You have probably eaten a meal with someone who was practically finished before you were even a quarter of the way through. Or maybe you are the one that is always done eating way before anyone else at the table.
Just what effect does this rapid eating have on digestion? To answer this question, let’s examine the physiology.
First, remember that the muscles of mastication are skeletal muscles. The skeletal muscles are involved in our fight or flight reflexes, which are activated by a threat to our physical body. Some examples of this would be being attacked by a bear or a man with a gun. The heart rate increases, blood pressure increases, and the glucose is shunted from the liver back into the blood so it’s available for the skeletal muscles.
This all sounds normal and natural, and it is when there is a physical threat to the body.
However, there is a feedback mechanism built into this wonderful system. Any time a skeletal muscle is activated rapidly, the feedback mechanism will start to produce adrenaline just as though it was an actual threat. So, eating rapidly activates the skeletal muscles of the jaw, which activates the sympathetic nervous system, and automatically shuts down digestion because the blood is needed in the skeletal muscles for the fight or flight response to the threat.

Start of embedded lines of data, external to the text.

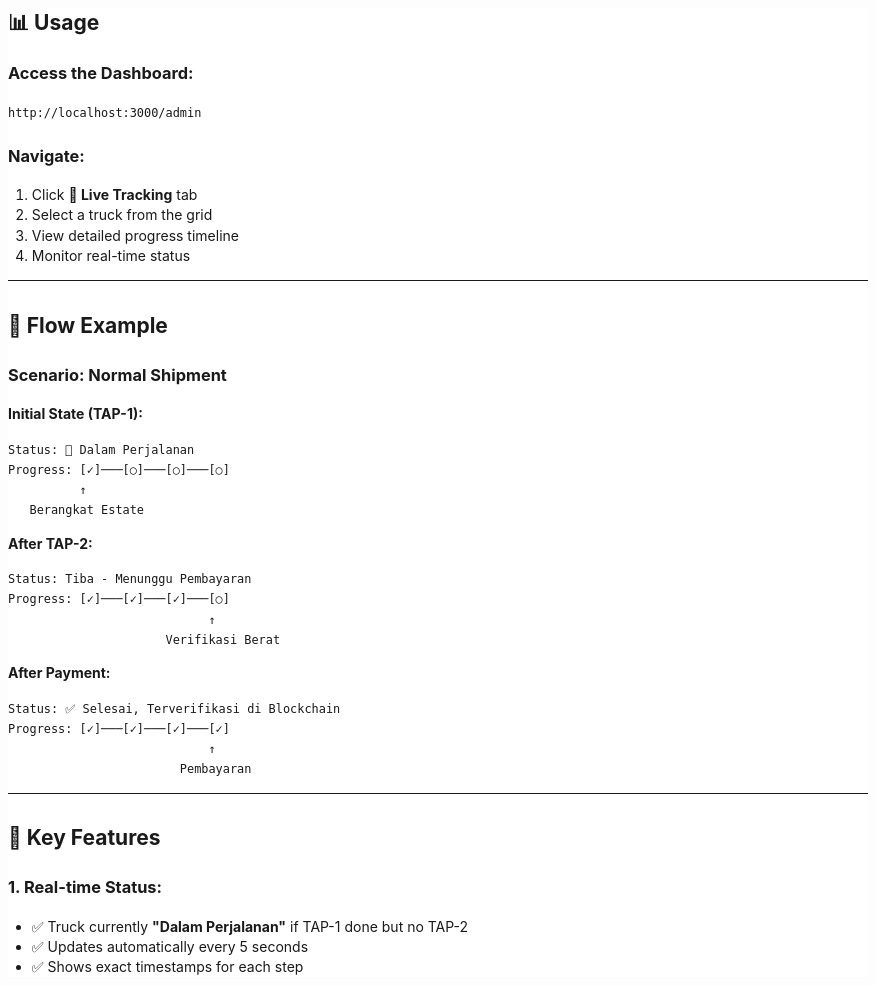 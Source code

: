 
## 📊 Usage

### **Access the Dashboard:**
```
http://localhost:3000/admin
```

### **Navigate:**
1. Click **📍 Live Tracking** tab
2. Select a truck from the grid
3. View detailed progress timeline
4. Monitor real-time status

---

## 🔄 Flow Example

### **Scenario: Normal Shipment**

**Initial State (TAP-1):**
```
Status: 🚚 Dalam Perjalanan
Progress: [✓]───[○]───[○]───[○]
          ↑
   Berangkat Estate
```

**After TAP-2:**
```
Status: Tiba - Menunggu Pembayaran
Progress: [✓]───[✓]───[✓]───[○]
                            ↑
                      Verifikasi Berat
```

**After Payment:**
```
Status: ✅ Selesai, Terverifikasi di Blockchain
Progress: [✓]───[✓]───[✓]───[✓]
                            ↑
                        Pembayaran
```

---

## 🎯 Key Features

### **1. Real-time Status:**
- ✅ Truck currently **"Dalam Perjalanan"** if TAP-1 done but no TAP-2
- ✅ Updates automatically every 5 seconds
- ✅ Shows exact timestamps for each step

So, even though you might’ve already been aware that digestion is not helped by eating too fast, you might’ve thought it was just because you didn’t chew your food and mix it with saliva. But it’s really a whole lot more serious than that because the entire digestion system shuts down in this “emergency” situation.
So, the perils of rapid eating are best dealt with by slowing down. That way, digestion can occur, as eating then (appropriately) becomes the number-one stressor or threat to survival.